My mum and I sat in our tent and were reading each other trivia as it got dark; and we could hear commercial and airshow traffic still coming in to the airport. That added to the excitement– I couldn’t wait to see all these aircraft that I was hearing! Around 22:00, we heard something new. It was the sound of rotors. It was quite loud, and we were sure it must be overhead but it only got louder and louder! Soon it was deafening and we could feel the ground shaking– it must have been a huge helicopter, and it must have been low! Whatever it was came overhead a second time, and it was actually quite scary because we couldn’t see it; we could only hear and feel the power coming from it.

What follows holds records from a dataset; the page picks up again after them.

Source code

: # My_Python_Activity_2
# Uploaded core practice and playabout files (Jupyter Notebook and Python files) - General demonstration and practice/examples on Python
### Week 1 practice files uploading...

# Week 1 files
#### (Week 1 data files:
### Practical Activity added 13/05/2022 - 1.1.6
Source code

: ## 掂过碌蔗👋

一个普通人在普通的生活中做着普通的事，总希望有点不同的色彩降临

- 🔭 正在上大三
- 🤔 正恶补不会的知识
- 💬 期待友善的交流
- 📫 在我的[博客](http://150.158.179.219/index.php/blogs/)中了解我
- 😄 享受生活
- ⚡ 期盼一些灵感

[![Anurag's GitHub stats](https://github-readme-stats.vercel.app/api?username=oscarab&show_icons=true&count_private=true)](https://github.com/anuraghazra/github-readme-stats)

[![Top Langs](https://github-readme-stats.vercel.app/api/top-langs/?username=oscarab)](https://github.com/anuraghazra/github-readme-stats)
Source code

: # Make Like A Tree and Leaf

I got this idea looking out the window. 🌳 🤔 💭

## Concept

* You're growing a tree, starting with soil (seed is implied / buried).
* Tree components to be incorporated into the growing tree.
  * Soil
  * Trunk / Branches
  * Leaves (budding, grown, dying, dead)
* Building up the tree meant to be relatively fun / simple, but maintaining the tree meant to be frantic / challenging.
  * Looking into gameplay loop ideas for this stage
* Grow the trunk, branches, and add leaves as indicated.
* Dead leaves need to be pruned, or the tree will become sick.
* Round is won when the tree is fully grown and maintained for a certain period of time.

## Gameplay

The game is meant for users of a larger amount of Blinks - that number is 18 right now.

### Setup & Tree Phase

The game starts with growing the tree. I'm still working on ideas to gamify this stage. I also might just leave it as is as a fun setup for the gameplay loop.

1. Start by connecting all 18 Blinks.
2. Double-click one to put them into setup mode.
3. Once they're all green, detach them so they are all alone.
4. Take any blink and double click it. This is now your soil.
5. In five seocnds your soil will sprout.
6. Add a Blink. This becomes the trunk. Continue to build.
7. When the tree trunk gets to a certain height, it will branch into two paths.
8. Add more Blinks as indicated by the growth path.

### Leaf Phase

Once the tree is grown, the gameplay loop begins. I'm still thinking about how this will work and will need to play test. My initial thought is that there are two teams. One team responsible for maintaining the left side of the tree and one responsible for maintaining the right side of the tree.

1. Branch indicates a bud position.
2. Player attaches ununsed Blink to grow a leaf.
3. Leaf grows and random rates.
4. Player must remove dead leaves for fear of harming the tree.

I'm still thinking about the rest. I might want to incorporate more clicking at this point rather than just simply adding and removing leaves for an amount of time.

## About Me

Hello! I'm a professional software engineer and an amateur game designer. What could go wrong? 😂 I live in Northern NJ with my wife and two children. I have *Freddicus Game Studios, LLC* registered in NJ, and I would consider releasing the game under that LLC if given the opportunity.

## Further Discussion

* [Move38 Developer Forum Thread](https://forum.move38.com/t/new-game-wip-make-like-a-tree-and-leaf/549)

There were a few choppers at London, but they were small and not terribly loud (relatively speaking!). This MH-53E Sea Dragon of the US Navy has to have been what flew over us late on Friday!
The Sea Dragon is a less-common variant of the Super Stallion; America’s largest helicopter. It is also related to the Pave Low helicopter, which those of younger generations may know from Modern Warfare 3. The Super Stallion and its variants are often used for heavy-lift duties; with an external payload of 36,000 lbs they can easily transport pairs of Humvees and even CH-47 Chinooks– which are not exactly small helicopters themselves!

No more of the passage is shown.